For each line below that contains the word "forall", make a copy.

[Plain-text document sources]
---

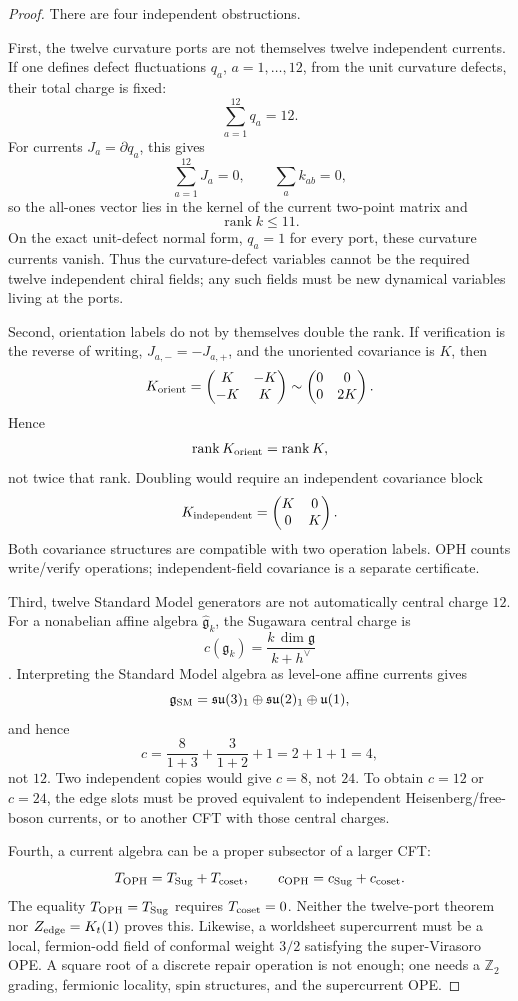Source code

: \documentclass[11pt]{article}
\theoremstyle{remark}
\theoremstyle{plain}
\newcommand{\OPH}{\mathrm{OPH}}
\newcommand{\Z}{\mathbb Z}
\begin{document}
\begin{proof}
There are four independent obstructions.

First, the twelve curvature ports are not themselves twelve independent currents. If one defines
defect fluctuations \(q_a\), \(a=1,\ldots,12\), from the unit curvature defects, their total charge
is fixed:
\[
\sum_{a=1}^{12}q_a=12.
\]
For currents \(J_a=\partial q_a\), this gives
\[
\sum_{a=1}^{12}J_a=0,
\qquad
\sum_a k_{ab}=0,
\]
so the all-ones vector lies in the kernel of the current two-point matrix and
\[
\operatorname{rank}k\le 11.
\]
On the exact unit-defect normal form, \(q_a=1\) for every port, these curvature currents vanish.
Thus the curvature-defect variables cannot be the required twelve independent chiral fields; any
such fields must be new dynamical variables living at the ports.

Second, orientation labels do not by themselves double the rank. If verification is the reverse of
writing, \(J_{a,-}=-J_{a,+}\), and the unoriented covariance is \(K\), then
\[
K_{\rm orient}=
\begin{pmatrix}
K&-K\\
-K&K
\end{pmatrix}
\sim
\begin{pmatrix}
0&0\\
0&2K
\end{pmatrix}.
\]
Hence
\[
\operatorname{rank}K_{\rm orient}=\operatorname{rank}K,
\]
not twice that rank. Doubling would require an independent covariance block
\[
K_{\rm independent}=
\begin{pmatrix}
K&0\\
0&K
\end{pmatrix}.
\]
Both covariance structures are compatible with two operation labels. OPH counts write/verify
operations; independent-field covariance is a separate certificate.

Third, twelve Standard Model generators are not automatically central charge \(12\). For a
nonabelian affine algebra \(\widehat{\mathfrak g}_k\), the Sugawara central charge is
\[
c(\mathfrak g_k)=\frac{k\,\dim\mathfrak g}{k+h^\vee}
\]
\cite{DiFrancescoCFT}. Interpreting the Standard Model algebra as level-one affine currents gives
\[
\mathfrak g_{\rm SM}
=
\mathfrak{su}(3)_1\oplus\mathfrak{su}(2)_1\oplus\mathfrak u(1),
\]
and hence
\[
c=\frac{8}{1+3}+\frac{3}{1+2}+1=2+1+1=4,
\]
not \(12\). Two independent copies would give \(c=8\), not \(24\). To obtain \(c=12\) or \(c=24\),
the edge slots must be proved equivalent to independent Heisenberg/free-boson currents, or to
another CFT with those central charges.

Fourth, a current algebra can be a proper subsector of a larger CFT:
\[
T_{\OPH}=T_{\rm Sug}+T_{\rm coset},
\qquad
c_{\OPH}=c_{\rm Sug}+c_{\rm coset}.
\]
The equality \(T_{\OPH}=T_{\rm Sug}\) requires \(T_{\rm coset}=0\). Neither the twelve-port theorem
nor \(Z_{\rm edge}=K_t(1)\) proves this. Likewise, a worldsheet supercurrent must be a local,
fermion-odd field of conformal weight \(3/2\) satisfying the super-Virasoro OPE. A square root of a
discrete repair operation is not enough; one needs a \(\Z_2\) grading, fermionic locality, spin
structures, and the supercurrent OPE.
\end{proof}
\end{document}
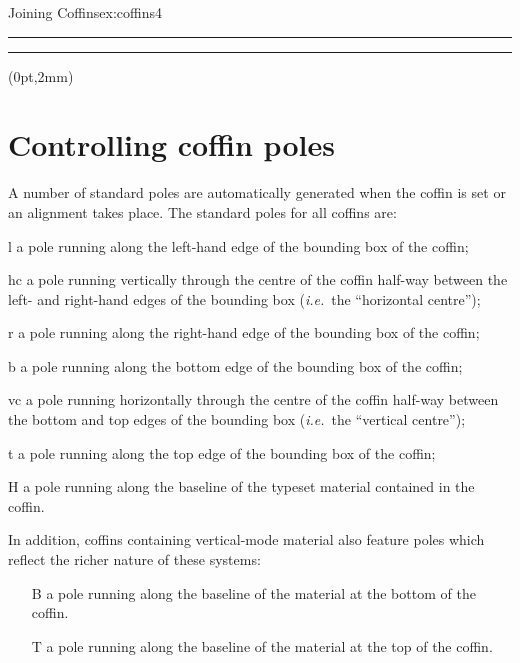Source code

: \begin{texexample}{Joining Coffins}{ex:coffins4}
\SetHorizontalCoffin\ExampleCoffin
   {\color{red}\rule{3cm}{1pc}} 
\SetHorizontalCoffin\ExampleCoffinTwo
   {\color{green}\rule{3cm}{1pc}}    
\JoinCoffins\Result\ExampleCoffin   
\JoinCoffins*{} \ExampleCoffinTwo [t,l](0pt,2mm)
\TypesetCoffin\Result
\end{texexample}   
   
\section{Controlling coffin poles}

 A number of standard poles are automatically generated when the coffin
 is set or an alignment takes place. The standard poles for all coffins
 are:
 \begin{marglist}
   \item[l] a pole running along the left-hand edge of the bounding
     box of the coffin;
   \item[hc] a pole running vertically through the centre of the coffin
     half-way between the left- and right-hand edges of the bounding
       box (\emph{i.e.}~the \enquote{horizontal centre});
   \item[r] a pole running along the right-hand edge of the bounding
     box of the coffin;
   \item[b] a pole running along the bottom edge of the bounding
     box of the coffin;
   \item[vc] a pole running horizontally through the centre of the
     coffin half-way between the bottom and top edges of the bounding
     box (\emph{i.e.}~the \enquote{vertical centre});
   \item[t] a pole running along the top edge of the bounding
     box of the coffin;
   \item[H] a pole running along the baseline of the typeset material
     contained in the coffin.
 \end{marglist}
 In addition, coffins containing vertical-mode material also
 feature poles which reflect the richer nature of these systems:
 \begin{itemize}
   \item[B] a pole running along the baseline of the material at the
     bottom of the coffin.
   \item[T] a pole running along the baseline of the material at the top
     of the coffin.
 \end{itemize}  
 
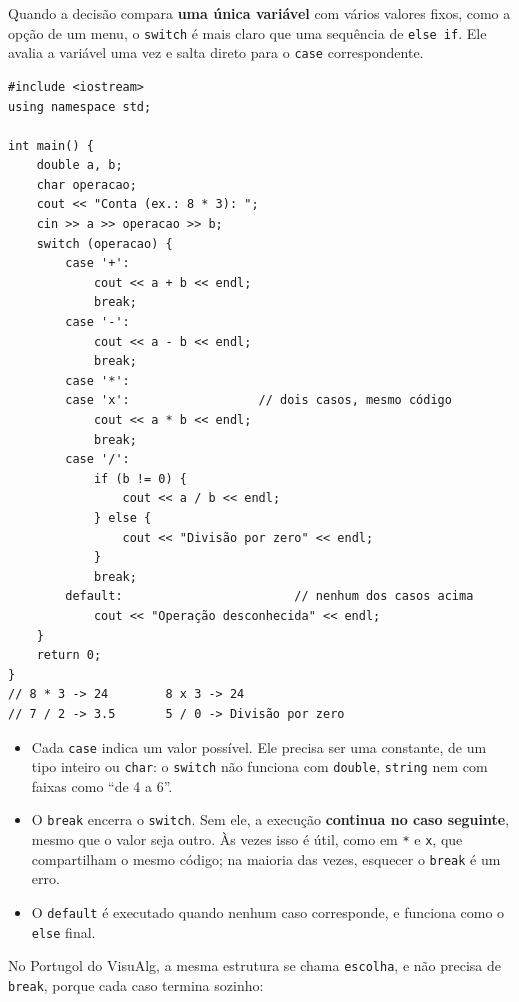 Quando a decisão compara \textbf{uma única variável} com vários valores fixos, como a opção de um menu, o \texttt{switch} é mais claro que uma sequência de \texttt{else if}. Ele avalia a variável uma vez e salta direto para o \texttt{case} correspondente.

\begin{codigo}
\begin{Verbatim}[breaklines=true, breaksymbolleft={}, fontsize=\footnotesize]
#include <iostream>
using namespace std;

int main() {
    double a, b;
    char operacao;
    cout << "Conta (ex.: 8 * 3): ";
    cin >> a >> operacao >> b;
    switch (operacao) {
        case '+':
            cout << a + b << endl;
            break;
        case '-':
            cout << a - b << endl;
            break;
        case '*':
        case 'x':                  // dois casos, mesmo código
            cout << a * b << endl;
            break;
        case '/':
            if (b != 0) {
                cout << a / b << endl;
            } else {
                cout << "Divisão por zero" << endl;
            }
            break;
        default:                        // nenhum dos casos acima
            cout << "Operação desconhecida" << endl;
    }
    return 0;
}
// 8 * 3 -> 24        8 x 3 -> 24
// 7 / 2 -> 3.5       5 / 0 -> Divisão por zero
\end{Verbatim}
\end{codigo}

\begin{itemize}
  \item Cada \texttt{case} indica um valor possível. Ele precisa ser uma constante, de um tipo inteiro ou \texttt{char}: o \texttt{switch} não funciona com \texttt{double}, \texttt{string} nem com faixas como ``de 4 a 6''.
  \item O \texttt{break} encerra o \texttt{switch}. Sem ele, a execução \textbf{continua no caso seguinte}, mesmo que o valor seja outro. Às vezes isso é útil, como em \texttt{\textquotesingle{}*\textquotesingle{}} e \texttt{\textquotesingle{}x\textquotesingle{}}, que compartilham o mesmo código; na maioria das vezes, esquecer o \texttt{break} é um erro.
  \item O \texttt{default} é executado quando nenhum caso corresponde, e funciona como o \texttt{else} final.
\end{itemize}

No Portugol do VisuAlg, a mesma estrutura se chama \texttt{escolha}, e não precisa de \texttt{break}, porque cada caso termina sozinho:

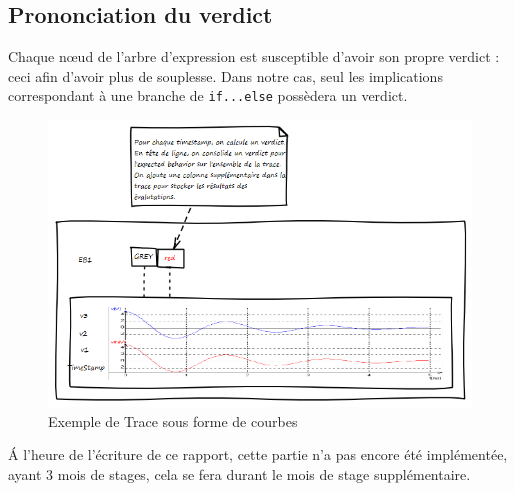 	\subsection{Prononciation du verdict}
	Chaque n\oe{}ud de l'arbre d'expression est susceptible d'avoir son propre verdict : ceci afin d'avoir plus de souplesse. Dans notre cas, seul les implications correspondant à une branche de \texttt{if...else} possèdera un verdict.
\vfill~\vfill

	\begin{figure}[H]
		\centering
		\includegraphics[width=16cm]{contents/images/trace.png}
		\caption{Exemple de Trace sous forme de courbes}
	\end{figure}

	\begin{remarque}
	\'A l'heure de l'écriture de ce rapport, cette partie n'a pas encore été implémentée, ayant 3 mois de stages, cela se fera durant le mois de stage supplémentaire.
		\end{remarque}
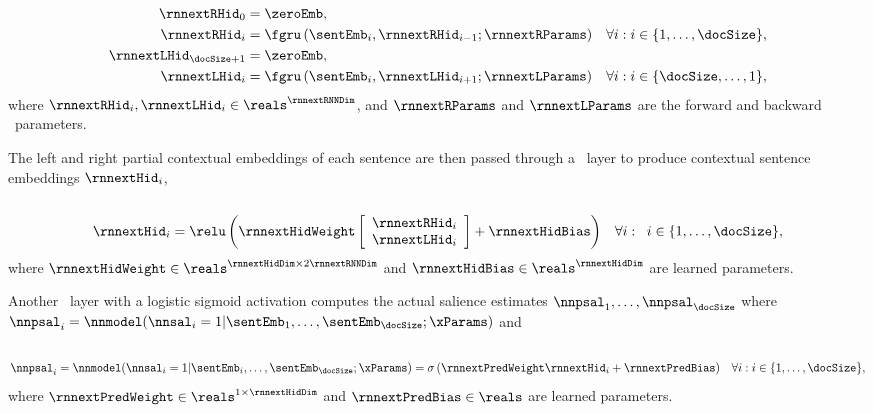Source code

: \noindent{}\\[-40pt]
\begin{align}
    \rnnextRHid_0 & = \zeroEmb,\\ 
 \rnnextRHid_i &= \fgru\left(\sentEmb_i, \rnnextRHid_{i-1}; \rnnextRParams\right) &
    \forall i : i \in \{1,\ldots,\docSize\}, \\
  \rnnextLHid_{\docSize+1} & = \zeroEmb, \\
 \rnnextLHid_i &= \fgru\left(\sentEmb_i, \rnnextLHid_{i+1};\rnnextLParams\right) &
    \forall i : i \in \{\docSize, \ldots, 1\}, 
\end{align}
where $\rnnextRHid_i,\rnnextLHid_i \in \reals^{\rnnextRNNDim}$,
and $\rnnextRParams$ and $\rnnextLParams$ are the forward and backward
\gru~parameters.

The left and right partial contextual embeddings of each sentence 
are then passed through a \feedforward~layer to produce contextual
sentence embeddings $\rnnextHid_i$,\\

\noindent{}\\[-35pt]
\begin{align}
   \rnnextHid_i &= \relu\left(
    \rnnextHidWeight
    \left[ \begin{array}{c} 
        \rnnextRHid_i \\
        \rnnextLHid_i \end{array}\right] + \rnnextHidBias \right)
    & \forall i :\;\; i \in \{1,\ldots,\docSize\},
\end{align}
where $\rnnextHidWeight \in \reals^{\rnnextHidDim \times 2 \rnnextRNNDim}$
and $\rnnextHidBias \in \reals^{\rnnextHidDim}$ are learned parameters.

Another \feedforward~layer with a logistic sigmoid activation computes the
actual salience estimates $\nnpsal_1,\ldots,\nnpsal_\docSize$ where $\nnpsal_i
= \nnmodel(\nnsal_i=1|\sentEmb_1,\ldots,\sentEmb_\docSize;\xParams)$ and \\

\noindent{}\\[-40pt]
\begin{align}
    \nnpsal_i &= \nnmodel(\nnsal_i=1|\sentEmb_i,\ldots,\sentEmb_\docSize; \xParams) = \sigma\left(\rnnextPredWeight\rnnextHid_i + \rnnextPredBias  \right) &
    \forall i :  i \in \{1,\ldots,\docSize\},
\end{align}
where $\rnnextPredWeight \in \reals^{1 \times \rnnextHidDim}$
and $\rnnextPredBias \in \reals$ are learned parameters.

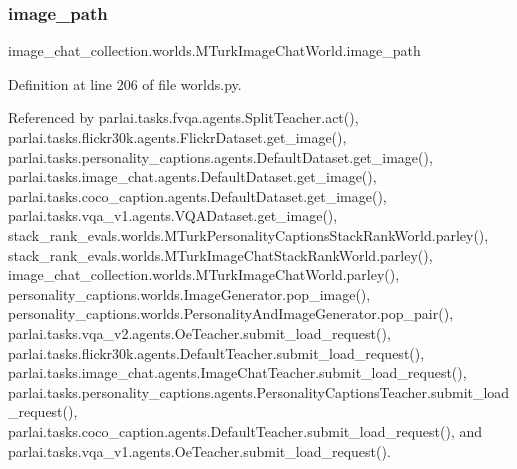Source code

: \subsubsection{\texorpdfstring{image\+\_\+path}{image\_path}}
{\footnotesize\ttfamily image\+\_\+chat\+\_\+collection.\+worlds.\+M\+Turk\+Image\+Chat\+World.\+image\+\_\+path}



Definition at line 206 of file worlds.\+py.



Referenced by parlai.\+tasks.\+fvqa.\+agents.\+Split\+Teacher.\+act(), parlai.\+tasks.\+flickr30k.\+agents.\+Flickr\+Dataset.\+get\+\_\+image(), parlai.\+tasks.\+personality\+\_\+captions.\+agents.\+Default\+Dataset.\+get\+\_\+image(), parlai.\+tasks.\+image\+\_\+chat.\+agents.\+Default\+Dataset.\+get\+\_\+image(), parlai.\+tasks.\+coco\+\_\+caption.\+agents.\+Default\+Dataset.\+get\+\_\+image(), parlai.\+tasks.\+vqa\+\_\+v1.\+agents.\+V\+Q\+A\+Dataset.\+get\+\_\+image(), stack\+\_\+rank\+\_\+evals.\+worlds.\+M\+Turk\+Personality\+Captions\+Stack\+Rank\+World.\+parley(), stack\+\_\+rank\+\_\+evals.\+worlds.\+M\+Turk\+Image\+Chat\+Stack\+Rank\+World.\+parley(), image\+\_\+chat\+\_\+collection.\+worlds.\+M\+Turk\+Image\+Chat\+World.\+parley(), personality\+\_\+captions.\+worlds.\+Image\+Generator.\+pop\+\_\+image(), personality\+\_\+captions.\+worlds.\+Personality\+And\+Image\+Generator.\+pop\+\_\+pair(), parlai.\+tasks.\+vqa\+\_\+v2.\+agents.\+Oe\+Teacher.\+submit\+\_\+load\+\_\+request(), parlai.\+tasks.\+flickr30k.\+agents.\+Default\+Teacher.\+submit\+\_\+load\+\_\+request(), parlai.\+tasks.\+image\+\_\+chat.\+agents.\+Image\+Chat\+Teacher.\+submit\+\_\+load\+\_\+request(), parlai.\+tasks.\+personality\+\_\+captions.\+agents.\+Personality\+Captions\+Teacher.\+submit\+\_\+load\+\_\+request(), parlai.\+tasks.\+coco\+\_\+caption.\+agents.\+Default\+Teacher.\+submit\+\_\+load\+\_\+request(), and parlai.\+tasks.\+vqa\+\_\+v1.\+agents.\+Oe\+Teacher.\+submit\+\_\+load\+\_\+request().

\mbox{\label{classimage__chat__collection_1_1worlds_1_1MTurkImageChatWorld_aefe1eca5e9e0c0588cf3a938cbfc9bee}} 
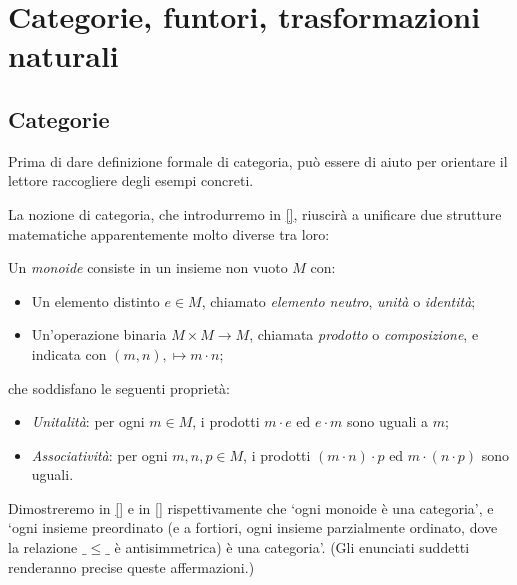 \chapter{Categorie, funtori, trasformazioni naturali}

\section{Categorie}\label{categorie}

Prima di dare definizione formale di categoria, può essere di aiuto per orientare il lettore raccogliere degli esempi concreti.

La nozione di categoria, che introdurremo in \autoref{}, riuscirà a unificare due strutture matematiche apparentemente molto diverse tra loro:
\begin{definition}
    Un \emph{monoide} consiste in un insieme non vuoto $M$ con:
    \begin{itemize}
     \item Un elemento distinto $e\in M$, chiamato \emph{elemento neutro}, \emph{unità} o \emph{identità};
     \item Un'operazione binaria $M\times M\to M$, chiamata \emph{prodotto} o \emph{composizione}, e indicata con $(m,n),\mapsto m\cdot n$;
    \end{itemize}
    che soddisfano le seguenti proprietà:
    \begin{itemize}
     \item \emph{Unitalità}: per ogni $m\in M$, i prodotti $m \cdot e$ ed $e\cdot m$ sono uguali a $m$;
     \item \emph{Associatività}: per ogni $m,n,p\in M$, i prodotti $(m\cdot n)\cdot p$ ed $m\cdot (n\cdot p)$ sono uguali.
    \end{itemize}
   \end{definition}
\begin{definition}
\end{definition}
Dimostreremo in \autoref{} e in \autoref{} rispettivamente che `ogni monoide è una categoria', e `ogni insieme preordinato (e a fortiori, ogni insieme parzialmente ordinato, dove la relazione $\_\le\_$ è antisimmetrica) è una categoria'. (Gli enunciati suddetti renderanno precise queste affermazioni.)
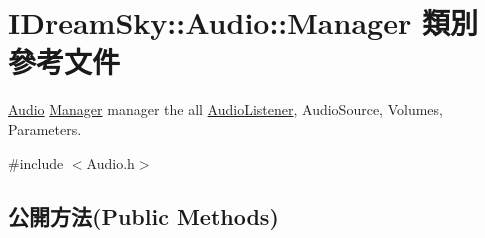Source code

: \hypertarget{class_i_dream_sky_1_1_audio_1_1_manager}{}\section{I\+Dream\+Sky\+:\+:Audio\+:\+:Manager 類別 參考文件}
\label{class_i_dream_sky_1_1_audio_1_1_manager}


\hyperlink{class_i_dream_sky_1_1_audio}{Audio} \hyperlink{class_i_dream_sky_1_1_audio_1_1_manager}{Manager} manager the all \hyperlink{class_i_dream_sky_1_1_audio_listener}{Audio\+Listener}, Audio\+Source, Volumes, Parameters.  




{\ttfamily \#include $<$Audio.\+h$>$}

\subsection*{公開方法(Public Methods)}
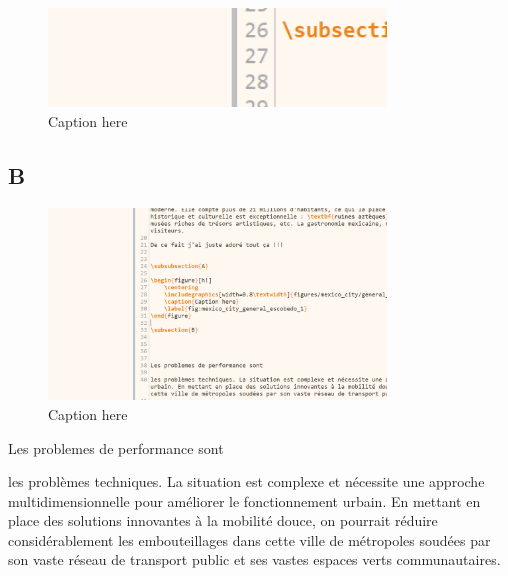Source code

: \documentclass[12pt, a4paper]{article}
\begin{document}
\begin{figure}[h!]
    \centering
    \includegraphics[width=0.8\textwidth]{figures/mexico_city/general_escobedo/a/fig_1.png}
    \caption{Caption here}
    \label{fig:mexico_city_general_escobedo_1}
\end{figure}

\subsection{B}


\begin{figure}[h!]
    \centering
    \includegraphics[width=0.8\textwidth]{figures/mexico_city/b/default/fig_1.png}
    \caption{Caption here}
    \label{fig:mexico_city_b_1}
\end{figure}




Les problemes de performance sont 

les problèmes techniques. La situation est complexe et nécessite une approche multidimensionnelle pour améliorer le fonctionnement urbain. En mettant en place des solutions innovantes à la mobilité douce, on pourrait réduire considérablement les embouteillages dans cette ville de métropoles soudées par son vaste réseau de transport public et ses vastes espaces verts communautaires.
\end{document}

---

*Exercise solution*
    \forall i : i \in \{1,\ldots,\docSize\}, \\
    \forall i : i \in \{\docSize, \ldots, 1\}, 
    & \forall i :\;\; i \in \{1,\ldots,\docSize\},
    \forall i :  i \in \{1,\ldots,\docSize\},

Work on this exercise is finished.